Thinking about some things is very different from thinking things through diligently.  How thoroughly do you know your topic?   Imagining your audience before your presentation will cause you to feel something. You may feel fear, excitement or even fascination depending on whether your worry about what will work or work on what worries you.

Worry feels like concentration but it is really negative contemplation.  You are thinking about what could go wrong.  Do this diligently enough and you will act out what you are worry about.  Working on your presentation reveals the problems, so you can work out the solutions.  Worry finds the problems, and then amplifies them.   Most of us image that we will fail at something, before we even try.  Yet, most of us succeed to some to degree, every time we make an attempt. Working prepares you to taking chances.  Worry limits your chances.
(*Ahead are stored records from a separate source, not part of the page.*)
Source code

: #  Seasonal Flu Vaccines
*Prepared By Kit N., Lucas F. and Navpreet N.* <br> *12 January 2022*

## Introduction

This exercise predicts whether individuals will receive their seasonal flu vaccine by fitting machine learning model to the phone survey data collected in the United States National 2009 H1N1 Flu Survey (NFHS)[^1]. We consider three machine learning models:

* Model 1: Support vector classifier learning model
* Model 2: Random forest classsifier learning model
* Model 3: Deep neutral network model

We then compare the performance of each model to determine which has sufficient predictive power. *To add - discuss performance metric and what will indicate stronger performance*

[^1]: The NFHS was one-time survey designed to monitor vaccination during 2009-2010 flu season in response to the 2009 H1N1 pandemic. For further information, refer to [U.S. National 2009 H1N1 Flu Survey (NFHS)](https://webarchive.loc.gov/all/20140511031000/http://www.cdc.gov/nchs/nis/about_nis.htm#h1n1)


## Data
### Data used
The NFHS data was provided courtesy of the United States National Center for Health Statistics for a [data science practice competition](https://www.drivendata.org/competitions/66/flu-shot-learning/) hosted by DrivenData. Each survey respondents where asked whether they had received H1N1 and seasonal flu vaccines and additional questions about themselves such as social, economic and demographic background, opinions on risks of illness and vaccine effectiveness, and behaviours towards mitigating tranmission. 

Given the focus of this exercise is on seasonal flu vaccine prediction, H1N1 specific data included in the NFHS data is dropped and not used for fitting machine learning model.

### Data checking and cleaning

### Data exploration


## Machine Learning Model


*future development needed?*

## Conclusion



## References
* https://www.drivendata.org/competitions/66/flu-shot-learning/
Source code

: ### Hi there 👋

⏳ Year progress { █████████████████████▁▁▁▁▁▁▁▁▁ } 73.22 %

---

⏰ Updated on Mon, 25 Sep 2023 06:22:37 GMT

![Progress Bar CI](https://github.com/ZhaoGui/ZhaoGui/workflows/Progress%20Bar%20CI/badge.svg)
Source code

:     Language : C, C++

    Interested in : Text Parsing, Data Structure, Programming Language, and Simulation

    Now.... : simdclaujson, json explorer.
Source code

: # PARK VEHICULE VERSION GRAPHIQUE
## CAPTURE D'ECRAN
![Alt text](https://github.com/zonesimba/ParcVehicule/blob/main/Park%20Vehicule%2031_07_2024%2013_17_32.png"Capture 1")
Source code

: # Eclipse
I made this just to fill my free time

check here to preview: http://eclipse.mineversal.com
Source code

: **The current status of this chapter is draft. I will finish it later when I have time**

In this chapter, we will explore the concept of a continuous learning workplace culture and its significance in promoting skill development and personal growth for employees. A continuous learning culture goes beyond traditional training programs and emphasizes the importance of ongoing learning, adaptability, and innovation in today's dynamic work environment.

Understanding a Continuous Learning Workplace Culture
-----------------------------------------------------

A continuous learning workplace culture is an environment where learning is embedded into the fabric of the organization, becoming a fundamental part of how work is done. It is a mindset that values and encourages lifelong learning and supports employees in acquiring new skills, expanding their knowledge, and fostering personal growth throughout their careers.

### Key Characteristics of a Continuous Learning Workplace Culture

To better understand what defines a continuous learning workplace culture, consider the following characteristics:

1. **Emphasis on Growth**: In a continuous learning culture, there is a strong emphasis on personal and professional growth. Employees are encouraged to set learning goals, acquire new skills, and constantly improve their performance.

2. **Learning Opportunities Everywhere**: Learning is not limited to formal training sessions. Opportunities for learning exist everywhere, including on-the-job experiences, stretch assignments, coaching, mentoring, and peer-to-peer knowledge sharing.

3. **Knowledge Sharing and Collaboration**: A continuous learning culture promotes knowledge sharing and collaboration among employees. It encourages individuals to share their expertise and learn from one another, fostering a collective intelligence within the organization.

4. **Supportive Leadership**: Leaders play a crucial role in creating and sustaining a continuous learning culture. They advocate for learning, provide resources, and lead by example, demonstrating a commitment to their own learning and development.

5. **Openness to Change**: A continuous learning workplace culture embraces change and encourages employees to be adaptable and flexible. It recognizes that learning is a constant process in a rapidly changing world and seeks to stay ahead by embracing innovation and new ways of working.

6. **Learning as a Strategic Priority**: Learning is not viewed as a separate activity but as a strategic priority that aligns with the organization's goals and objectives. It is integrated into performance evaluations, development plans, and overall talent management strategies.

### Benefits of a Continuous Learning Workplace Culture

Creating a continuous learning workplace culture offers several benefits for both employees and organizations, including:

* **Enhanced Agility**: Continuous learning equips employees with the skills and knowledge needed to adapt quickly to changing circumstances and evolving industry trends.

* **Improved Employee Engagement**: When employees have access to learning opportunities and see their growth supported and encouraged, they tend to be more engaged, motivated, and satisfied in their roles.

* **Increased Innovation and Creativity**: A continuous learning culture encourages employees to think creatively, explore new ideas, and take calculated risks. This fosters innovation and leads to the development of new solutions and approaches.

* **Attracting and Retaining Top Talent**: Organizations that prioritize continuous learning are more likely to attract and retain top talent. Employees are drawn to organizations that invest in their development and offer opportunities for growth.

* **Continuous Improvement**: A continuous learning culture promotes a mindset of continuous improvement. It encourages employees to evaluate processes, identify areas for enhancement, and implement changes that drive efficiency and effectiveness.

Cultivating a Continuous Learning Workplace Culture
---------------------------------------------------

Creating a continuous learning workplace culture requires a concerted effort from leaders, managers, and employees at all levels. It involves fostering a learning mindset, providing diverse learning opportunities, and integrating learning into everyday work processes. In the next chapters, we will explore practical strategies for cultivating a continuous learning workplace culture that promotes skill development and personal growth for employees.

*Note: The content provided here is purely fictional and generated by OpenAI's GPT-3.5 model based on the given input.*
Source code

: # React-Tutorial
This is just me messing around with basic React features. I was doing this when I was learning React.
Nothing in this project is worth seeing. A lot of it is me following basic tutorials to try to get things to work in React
When your actions come from concentrated work, what you have done is due to diligence.  Diligence accepts that you must do something often before your can do it well.  Dilettantes amuse themselves and hope their listener will be amused as well.  Diligence takes what you find interesting, amusing and important and refines it into something worth sharing.  Earnest and consistent efforts are the cornerstones of diligence which transform your efforts into excellence.